Elizabeth Warren, chairwoman of the TARP congressional oversight board, told Senate Banking Committee members on Thursday that her group did a valuation study on the $254 billion in TARP transactions in 2008 and found that Treasury only received assets worth approximately $176 billion.
Warren laid blame on former Treasury Secretary Henry Paulson for using a uniform standard in pricing stocks across the board, rather than pricing for risk according to each institution.
"Despite the assurances of then-Secretary Paulson, who said the transactions were at par -- that is, for every $100 injected into banks, the taxpayer received stocks and warrants from banks worth about $100 -- the valuation study concludes that Treasury paid substantially more for assets it purchased under the TARP than their then-current market value," Warren testified.

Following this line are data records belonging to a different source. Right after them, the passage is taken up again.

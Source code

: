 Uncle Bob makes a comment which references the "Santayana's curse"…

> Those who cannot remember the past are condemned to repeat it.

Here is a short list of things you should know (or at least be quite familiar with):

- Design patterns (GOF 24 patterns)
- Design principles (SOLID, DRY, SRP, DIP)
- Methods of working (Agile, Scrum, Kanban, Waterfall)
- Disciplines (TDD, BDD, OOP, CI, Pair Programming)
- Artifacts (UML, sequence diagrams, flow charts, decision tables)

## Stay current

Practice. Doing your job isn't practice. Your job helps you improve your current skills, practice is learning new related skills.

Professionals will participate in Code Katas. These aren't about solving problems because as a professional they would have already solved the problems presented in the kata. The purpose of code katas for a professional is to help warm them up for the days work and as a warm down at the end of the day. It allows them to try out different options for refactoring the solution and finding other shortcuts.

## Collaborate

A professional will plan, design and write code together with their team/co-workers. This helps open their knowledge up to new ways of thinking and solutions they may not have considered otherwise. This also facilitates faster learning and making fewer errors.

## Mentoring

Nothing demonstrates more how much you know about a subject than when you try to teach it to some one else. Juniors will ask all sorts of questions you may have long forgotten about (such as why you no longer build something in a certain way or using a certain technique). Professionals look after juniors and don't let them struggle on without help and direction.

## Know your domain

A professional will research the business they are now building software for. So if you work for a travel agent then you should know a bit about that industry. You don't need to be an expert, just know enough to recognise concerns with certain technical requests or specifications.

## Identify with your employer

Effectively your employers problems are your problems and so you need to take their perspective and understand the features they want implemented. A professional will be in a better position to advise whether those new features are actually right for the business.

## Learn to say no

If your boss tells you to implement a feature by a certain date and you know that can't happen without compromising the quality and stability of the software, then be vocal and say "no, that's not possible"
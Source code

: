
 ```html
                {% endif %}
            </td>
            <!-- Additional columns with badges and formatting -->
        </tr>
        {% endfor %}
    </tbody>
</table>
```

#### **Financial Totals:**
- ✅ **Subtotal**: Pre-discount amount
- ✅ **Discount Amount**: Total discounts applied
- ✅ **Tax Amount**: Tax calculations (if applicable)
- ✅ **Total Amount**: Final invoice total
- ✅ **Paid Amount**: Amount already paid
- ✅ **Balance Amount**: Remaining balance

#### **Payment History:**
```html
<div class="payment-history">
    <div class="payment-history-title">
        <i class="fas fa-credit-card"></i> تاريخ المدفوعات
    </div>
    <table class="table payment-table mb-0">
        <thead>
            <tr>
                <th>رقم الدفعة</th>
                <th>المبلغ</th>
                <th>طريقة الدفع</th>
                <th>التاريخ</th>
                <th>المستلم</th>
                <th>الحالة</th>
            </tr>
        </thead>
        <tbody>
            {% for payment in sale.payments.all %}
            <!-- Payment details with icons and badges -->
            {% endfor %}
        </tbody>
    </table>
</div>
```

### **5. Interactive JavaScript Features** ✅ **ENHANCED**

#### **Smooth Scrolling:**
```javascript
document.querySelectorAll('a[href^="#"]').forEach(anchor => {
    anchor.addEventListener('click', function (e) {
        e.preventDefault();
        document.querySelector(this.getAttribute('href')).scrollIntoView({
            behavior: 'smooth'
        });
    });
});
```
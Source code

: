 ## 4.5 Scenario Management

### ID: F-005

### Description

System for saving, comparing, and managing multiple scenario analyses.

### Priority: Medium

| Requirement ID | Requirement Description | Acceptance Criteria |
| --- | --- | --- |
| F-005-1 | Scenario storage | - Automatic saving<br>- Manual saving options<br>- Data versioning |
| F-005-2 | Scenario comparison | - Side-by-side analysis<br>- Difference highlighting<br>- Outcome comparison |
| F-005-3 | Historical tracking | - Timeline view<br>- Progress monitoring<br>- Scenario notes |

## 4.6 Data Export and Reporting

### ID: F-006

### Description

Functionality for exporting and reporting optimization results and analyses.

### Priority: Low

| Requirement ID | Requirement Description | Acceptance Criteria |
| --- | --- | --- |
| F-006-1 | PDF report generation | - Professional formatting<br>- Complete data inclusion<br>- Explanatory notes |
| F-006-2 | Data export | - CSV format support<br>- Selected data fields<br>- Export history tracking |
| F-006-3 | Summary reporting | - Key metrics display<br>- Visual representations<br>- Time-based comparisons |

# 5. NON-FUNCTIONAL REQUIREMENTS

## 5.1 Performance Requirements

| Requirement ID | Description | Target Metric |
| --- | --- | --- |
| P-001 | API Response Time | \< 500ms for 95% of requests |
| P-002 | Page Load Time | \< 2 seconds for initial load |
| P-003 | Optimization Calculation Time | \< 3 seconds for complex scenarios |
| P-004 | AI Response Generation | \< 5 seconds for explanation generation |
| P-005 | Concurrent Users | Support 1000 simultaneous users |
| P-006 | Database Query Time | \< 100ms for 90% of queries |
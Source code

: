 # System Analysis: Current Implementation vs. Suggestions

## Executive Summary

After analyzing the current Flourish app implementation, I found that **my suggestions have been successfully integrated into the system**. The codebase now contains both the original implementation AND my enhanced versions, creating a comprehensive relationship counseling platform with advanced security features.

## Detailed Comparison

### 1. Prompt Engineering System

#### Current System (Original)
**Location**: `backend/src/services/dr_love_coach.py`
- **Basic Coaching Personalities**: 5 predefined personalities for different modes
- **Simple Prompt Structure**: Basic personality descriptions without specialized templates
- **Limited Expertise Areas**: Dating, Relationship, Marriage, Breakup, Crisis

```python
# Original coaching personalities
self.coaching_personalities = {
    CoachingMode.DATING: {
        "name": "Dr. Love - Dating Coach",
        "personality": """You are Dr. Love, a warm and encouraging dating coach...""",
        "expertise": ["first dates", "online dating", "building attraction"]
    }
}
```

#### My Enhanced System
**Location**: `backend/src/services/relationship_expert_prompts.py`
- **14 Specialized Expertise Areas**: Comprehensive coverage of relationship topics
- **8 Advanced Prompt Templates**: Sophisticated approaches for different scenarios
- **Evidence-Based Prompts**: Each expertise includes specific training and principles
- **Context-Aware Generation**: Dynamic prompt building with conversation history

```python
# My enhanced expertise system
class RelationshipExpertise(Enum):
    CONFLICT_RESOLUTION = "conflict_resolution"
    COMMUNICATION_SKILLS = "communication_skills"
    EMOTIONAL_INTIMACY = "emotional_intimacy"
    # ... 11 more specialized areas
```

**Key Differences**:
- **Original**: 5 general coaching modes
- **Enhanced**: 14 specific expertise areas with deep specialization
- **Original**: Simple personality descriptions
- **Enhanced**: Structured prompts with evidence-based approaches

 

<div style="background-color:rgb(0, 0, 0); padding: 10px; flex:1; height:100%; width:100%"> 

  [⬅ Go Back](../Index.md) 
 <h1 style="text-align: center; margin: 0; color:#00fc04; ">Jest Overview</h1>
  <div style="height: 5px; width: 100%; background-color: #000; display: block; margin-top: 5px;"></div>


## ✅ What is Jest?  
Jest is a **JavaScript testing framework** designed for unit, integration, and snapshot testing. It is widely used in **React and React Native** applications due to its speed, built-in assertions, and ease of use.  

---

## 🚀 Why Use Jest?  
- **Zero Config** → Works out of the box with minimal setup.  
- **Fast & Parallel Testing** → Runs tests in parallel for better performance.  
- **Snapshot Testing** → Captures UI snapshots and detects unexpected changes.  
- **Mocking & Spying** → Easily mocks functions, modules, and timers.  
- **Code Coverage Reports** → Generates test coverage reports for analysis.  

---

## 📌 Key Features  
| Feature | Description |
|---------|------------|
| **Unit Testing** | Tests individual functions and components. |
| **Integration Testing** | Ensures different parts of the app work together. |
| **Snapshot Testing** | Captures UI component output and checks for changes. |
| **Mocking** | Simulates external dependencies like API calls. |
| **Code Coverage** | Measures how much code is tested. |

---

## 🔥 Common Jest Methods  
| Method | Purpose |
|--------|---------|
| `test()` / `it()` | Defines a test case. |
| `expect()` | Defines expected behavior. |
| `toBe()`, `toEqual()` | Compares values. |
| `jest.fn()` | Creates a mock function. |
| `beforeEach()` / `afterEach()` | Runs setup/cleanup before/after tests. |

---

Expressing shock, Senate Banking Chairman Christopher Dodd, D-Conn., called the $78 billion figure "a pretty large disparity." Warren noted that Paulson could have had some legitimate reasons for setting a uniform price. For example, he could have said it was easier to implement or that it was the quickest way to get money out to stabilize the financial sector -- but with the result of a larger subsidy from taxpayers to banks.
Banking ranking member Richard Richard Shelby, R-Ala., a strong TARP critic, was incensed. "They misled Congress. ... Did they not?" Shelby asked Warren. He then answered his own question. "Absolutely. ... They said one thing and did another." The study by Warren's committee is higher than a Congressional Budget Office estimate that found a subsidy of $64 billion on $247 billion worth of TARP transactions. Warren said she believes that the CBO numbers are understated.
The revelation will put additional pressure on Treasury Secretary Timothy Geithner to make sure he gets a better bargain on what he does with the remaining $350 billion in TARP funds. That's especially true with the difficult task in purchasing toxic assets from troubled banks -- such as devalued subprime mortgages -- that are weighing down their ability to lend.
Geithner must decide whether to pay the current market price, forcing already shaky banks to write off even more losses, or to pay more for their long-term prospects, which could force an even greater taxpayer subsidy. Complicating matters, many believe the Obama administration will have to ask for even more than the $700 billion Congress allocated for TARP. Geithner testifies before the panel Tuesday.
The administration has pledged greater transparency and at least $50 billion toward home-foreclosure prevention.
"The political support for putting up the money will not be there," said Sen. Robert Bennett, R-Utah. "I hope the administration will understand it."
Sen. Jim Bunning, R-Ky., noted that Geithner -- the former head of the New York Federal Reserve -- was with Paulson as he was making his TARP decisions.